On 13/9/13 10:01, Anne van Kesteren wrote:
> On Fri, Sep 13, 2013 at 9:46 AM, Jonathan Kew <jfkthame@googlemail.com> wrote:
>> Given that it's possible for script to insert lone surrogates into the DOM,
>> I think we have to "render" them in some way - though simply rendering a
>> hexbox, a "broken character" graphic, or perhaps U+FFFD, would be
>> sufficient; there's no need to even attempt font matching as though they
>> were actual characters.
>
> So Gecko doesn't do U+FFFD, but I would prefer it if we did. In
> particular, if the rendering subsystem would only operate on Unicode
> scalar values and treat lone surrogates as errors, I think that'd be
> an improvement.

This is a tricky issue, IMO. What would it mean for the rendering 
subsystem to "treat lone surrogates as errors", exactly? We don't want 
the presence of a lone surrogate to cause the rendering system to bail 
and refuse to render the remainder of the text run, for example. Nor do 
we want the lone surrogate to be completely ignored; its presence in the 
data is liable to interfere with other processes, so it's useful for the 
user to be able to see that there's *something* there.

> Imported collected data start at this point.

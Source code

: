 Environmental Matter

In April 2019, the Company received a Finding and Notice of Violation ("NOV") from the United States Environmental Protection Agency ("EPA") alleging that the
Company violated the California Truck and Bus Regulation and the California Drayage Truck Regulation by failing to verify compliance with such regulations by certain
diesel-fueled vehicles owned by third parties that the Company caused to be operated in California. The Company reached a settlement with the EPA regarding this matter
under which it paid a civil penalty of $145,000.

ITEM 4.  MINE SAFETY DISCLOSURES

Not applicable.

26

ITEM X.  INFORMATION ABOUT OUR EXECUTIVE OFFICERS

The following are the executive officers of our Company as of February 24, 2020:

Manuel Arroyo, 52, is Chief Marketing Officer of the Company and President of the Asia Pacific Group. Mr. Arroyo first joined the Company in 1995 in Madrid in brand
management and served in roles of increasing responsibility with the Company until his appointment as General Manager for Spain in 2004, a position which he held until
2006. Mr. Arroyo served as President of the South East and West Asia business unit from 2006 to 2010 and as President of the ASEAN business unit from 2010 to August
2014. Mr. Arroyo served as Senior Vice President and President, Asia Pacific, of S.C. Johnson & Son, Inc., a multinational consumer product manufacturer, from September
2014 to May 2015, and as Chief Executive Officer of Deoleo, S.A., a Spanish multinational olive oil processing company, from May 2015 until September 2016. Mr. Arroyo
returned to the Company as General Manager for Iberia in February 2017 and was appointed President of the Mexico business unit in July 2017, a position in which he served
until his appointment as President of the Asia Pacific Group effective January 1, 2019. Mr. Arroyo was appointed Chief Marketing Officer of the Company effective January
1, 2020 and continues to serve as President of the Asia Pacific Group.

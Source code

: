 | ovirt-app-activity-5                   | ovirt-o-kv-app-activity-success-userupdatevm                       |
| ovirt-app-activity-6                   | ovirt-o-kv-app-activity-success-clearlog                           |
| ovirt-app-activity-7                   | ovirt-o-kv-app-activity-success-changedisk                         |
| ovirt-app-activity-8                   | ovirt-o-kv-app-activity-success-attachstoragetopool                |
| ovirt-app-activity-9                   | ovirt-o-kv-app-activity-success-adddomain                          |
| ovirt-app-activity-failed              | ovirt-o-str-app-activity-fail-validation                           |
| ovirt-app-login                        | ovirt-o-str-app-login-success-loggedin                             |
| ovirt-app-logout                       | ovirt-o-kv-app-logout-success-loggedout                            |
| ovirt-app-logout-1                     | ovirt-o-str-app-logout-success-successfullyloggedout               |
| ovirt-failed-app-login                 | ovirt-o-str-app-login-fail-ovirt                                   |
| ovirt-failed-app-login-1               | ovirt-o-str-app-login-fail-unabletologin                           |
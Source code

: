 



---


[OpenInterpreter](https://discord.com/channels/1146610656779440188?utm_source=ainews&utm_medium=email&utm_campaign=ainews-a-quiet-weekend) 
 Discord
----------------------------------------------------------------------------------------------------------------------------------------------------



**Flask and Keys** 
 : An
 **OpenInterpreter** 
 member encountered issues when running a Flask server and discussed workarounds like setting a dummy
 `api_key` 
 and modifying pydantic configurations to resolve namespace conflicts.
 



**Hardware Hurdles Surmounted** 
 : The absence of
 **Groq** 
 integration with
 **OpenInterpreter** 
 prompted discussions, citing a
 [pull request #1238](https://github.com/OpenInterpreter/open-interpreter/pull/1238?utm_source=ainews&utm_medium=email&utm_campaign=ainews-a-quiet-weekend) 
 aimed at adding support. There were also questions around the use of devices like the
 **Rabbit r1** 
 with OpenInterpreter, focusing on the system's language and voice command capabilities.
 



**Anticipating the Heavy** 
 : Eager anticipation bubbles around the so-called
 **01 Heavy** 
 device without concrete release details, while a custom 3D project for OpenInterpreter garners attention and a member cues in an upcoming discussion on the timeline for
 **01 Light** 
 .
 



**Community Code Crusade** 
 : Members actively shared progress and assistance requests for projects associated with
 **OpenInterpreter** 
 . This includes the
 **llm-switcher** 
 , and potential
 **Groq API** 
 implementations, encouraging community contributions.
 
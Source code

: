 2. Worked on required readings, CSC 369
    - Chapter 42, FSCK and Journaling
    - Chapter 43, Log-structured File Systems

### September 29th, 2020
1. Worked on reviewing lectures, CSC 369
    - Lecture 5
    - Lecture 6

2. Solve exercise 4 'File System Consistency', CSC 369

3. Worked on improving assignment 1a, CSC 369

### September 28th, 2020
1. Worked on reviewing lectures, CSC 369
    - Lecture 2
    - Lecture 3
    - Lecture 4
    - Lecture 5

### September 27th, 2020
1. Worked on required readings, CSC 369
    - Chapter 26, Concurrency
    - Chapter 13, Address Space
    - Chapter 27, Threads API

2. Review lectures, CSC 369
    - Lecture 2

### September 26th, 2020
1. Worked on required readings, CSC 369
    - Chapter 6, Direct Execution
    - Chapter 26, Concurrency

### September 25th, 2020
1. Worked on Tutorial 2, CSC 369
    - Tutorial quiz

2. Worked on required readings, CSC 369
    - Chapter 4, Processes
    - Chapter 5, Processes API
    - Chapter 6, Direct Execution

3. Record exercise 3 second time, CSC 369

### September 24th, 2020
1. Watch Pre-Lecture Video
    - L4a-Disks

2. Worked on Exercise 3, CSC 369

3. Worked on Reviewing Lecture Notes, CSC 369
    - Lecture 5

Rendering as U+FFFD might be an option, but IMO rendering as a hexbox is 
actually better. Note that because JS can manipulate the text in terms 
of UTF-16 code units (NOT characters), it is possible for it to 
"reassemble" two separate isolated surrogates into a single valid 
Unicode character; so the fact that the isolated surrogates still retain 
their distinct identities, rather than all appearing as U+FFFD glyphs, 
makes it easier to understand what is happening in such cases. If all 
isolated surrogates are rendered indistinguishably, then the behavior 
whereby bringing two of them into contact "magically" produces a valid 
Unicode character - but which particular one is impossible to predict 
from what was displayed - seems far more mysterious.

Wherever possible, we should try to prevent isolated surrogates entering 
the data in the first place - e.g., replacing them with U+FFFD when 
parsing a Unicode text stream seems entirely appropriate. However, as 
long as JS exposes the UTF-16 encoding form, and allows arbitrary 
manipulation of the code units, the rendering system needs to handle 
them somehow, and IMO rendering them as hexboxes that indicate the 
actual code units present is more useful than rendering them all with a 
generic "error" indicator such as U+FFFD, which hides a potentially 
important clue as to what may happen if they are recombined. A "real" 
U+FFFD character in the text will never interact with another U+FFFD to 
produce a new Unicode letter, whereas two isolated surrogates may well 
do so; they should not appear the same.

However, all this is straying rather far from the specific issue of 
unicode-range, for which I suggest that surrogate codepoints are simply 
irrelevant, as they should not go through font-matching as individual 
codepoints at all.

JK

Received on Friday, 13 September 2013 10:33:38 UTC